SCAFFOLD-ONLY	Costs <1 day. Catches the "Netflix ships a SpEED model JSON tomorrow" tail risk cheaply. Documents the existing extractors as the fork's stance.	Rewards a hypothetical that has no current evidence (research-0010 §3). Adds a half-finished story that some reader will mis-read as "SpEED is shipped".	Marginal value over DEFER because the existing `speed_chroma` / `speed_temporal` extractors are already documented and usable. The "model registry entry pointing to upstream binary" the task brief contemplated has no upstream binary to point at.
DEFER (recommended)	Zero engineering cost. Preserves engineering bandwidth for FUNQUE+, Vulkan coverage, tiny-AI tracks. Status-quo `speed_chroma` / `speed_temporal` remain available as research-stage features with no behavioural change.	Loses the "we have SpEED-QA" marketing line if a competitor or downstream user asks. (Mitigation: this digest plus the existing `docs/metrics/features.md` SpEED section already document the position.)	The signal balance from research-0010 (no Netflix landing imminent), the FR-coverage analysis (SpEED-QA overlaps VIF), and the engineering-bandwidth math all point the same direction.

Recommendation¶

DEFER. Status-quo: keep speed_chroma and speed_temporal as research-stage extractors gated behind -Denable_float=true, do not add a speed_qa reduction, do not add a SpEED model registry entry. Re-open the question if any of three triggers fire:

Netflix lands a model JSON that consumes SpEED features. Trigger: a model/*.json on upstream/master with at least one Speed_*_feature_* reference. Watch via /sync-upstream.
A user / customer requests SpEED-QA explicitly (not "a SpEED metric" generically — the existing extractors satisfy that).
FUNQUE+ / pVMAF / a successor explicitly cites SpEED-QA as a building block that the fork's tiny-AI or fusion track wants to ingest. Trigger: a research-NNNN or ADR-NNNN that names SpEED-QA as a load-bearing input.

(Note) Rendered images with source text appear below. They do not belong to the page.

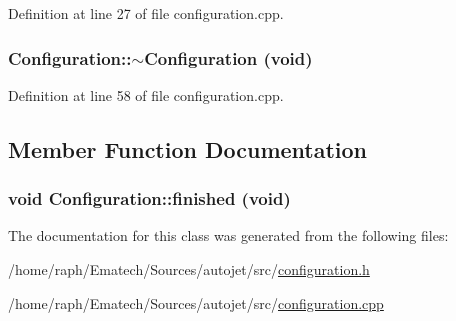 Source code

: Definition at line 27 of file configuration.cpp.\hypertarget{class_configuration_094b6e765719f7a801524abac5e46475}{
\subsubsection[{$\sim$Configuration}]{\setlength{\rightskip}{0pt plus 5cm}Configuration::$\sim$Configuration (void)}}
\label{class_configuration_094b6e765719f7a801524abac5e46475}




Definition at line 58 of file configuration.cpp.

\subsection{Member Function Documentation}
\hypertarget{class_configuration_84909e3f2258ba02ee1120cbbf894348}{
\subsubsection[{finished}]{\setlength{\rightskip}{0pt plus 5cm}void Configuration::finished (void)}}
\label{class_configuration_84909e3f2258ba02ee1120cbbf894348}




The documentation for this class was generated from the following files:\begin{CompactItemize}
\item 
/home/raph/Ematech/Sources/autojet/src/\hyperlink{configuration_8h}{configuration.h}\item 
/home/raph/Ematech/Sources/autojet/src/\hyperlink{configuration_8cpp}{configuration.cpp}\end{CompactItemize}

Until then the cost-benefit is unfavourable: SpEED-QA does not expand the fork's perceptual coverage, the "speed" headline is inverted by the fork's optimised VIF, and there is no model on the fork's roadmap (Netflix or otherwise) that demands the reduction.

Alternatives explored¶

GO. Full implementation — see the cost-estimate table. Rejected: 2–3 weeks for a VIF-overlap metric with no consumer. Engineering bandwidth funds higher-leverage tracks (FUNQUE+, Vulkan coverage, tiny-AI v3 / v4 evaluation per research-0048 / -0050).
SCAFFOLD-ONLY. Add a model-registry stub, no kernel. Rejected: the registry stub would point at a non-existent upstream binary (model/speed_4_v0.6.0.json does not exist — this digest's primary correction to the task brief). Documents a half-finished story.
Wait-and-port (research-0010's residual position). Same as DEFER but without recording the decision. Rejected: ADR-0028 "every non-trivial scope decision gets an ADR" — silent defer forces the next session to re-derive the conclusion.

Open questions¶

Should SpEED-QA reduction be folded into the FUNQUE+ port if / when that lands? FUNQUE+ uses entropy-pooling primitives that share kernels with SpEED-QA; a single port could cover both. Capture in the FUNQUE+ research digest if it opens.
Should speed_chroma / speed_temporal graduate from research-stage to core? Independent of SpEED-QA. Currently blocked by (a) no VMAF_FLOAT_FEATURES=1 default-on track, and (b) no consuming model. Re-evaluate when either lands.

Reproducer / smoke-test¶

Verify the SpEED state on the fork at digest time:

# Confirm extractors registered:
grep -nE "vmaf_fex_speed" core/src/feature/feature_extractor.c
grep -nE "speed_chroma|speed_temporal" core/src/feature/alias.c

# Confirm no model consumes SpEED features:
grep -lr "Speed_chroma_feature\|Speed_temporal_feature" model/ || echo "no consumer (expected)"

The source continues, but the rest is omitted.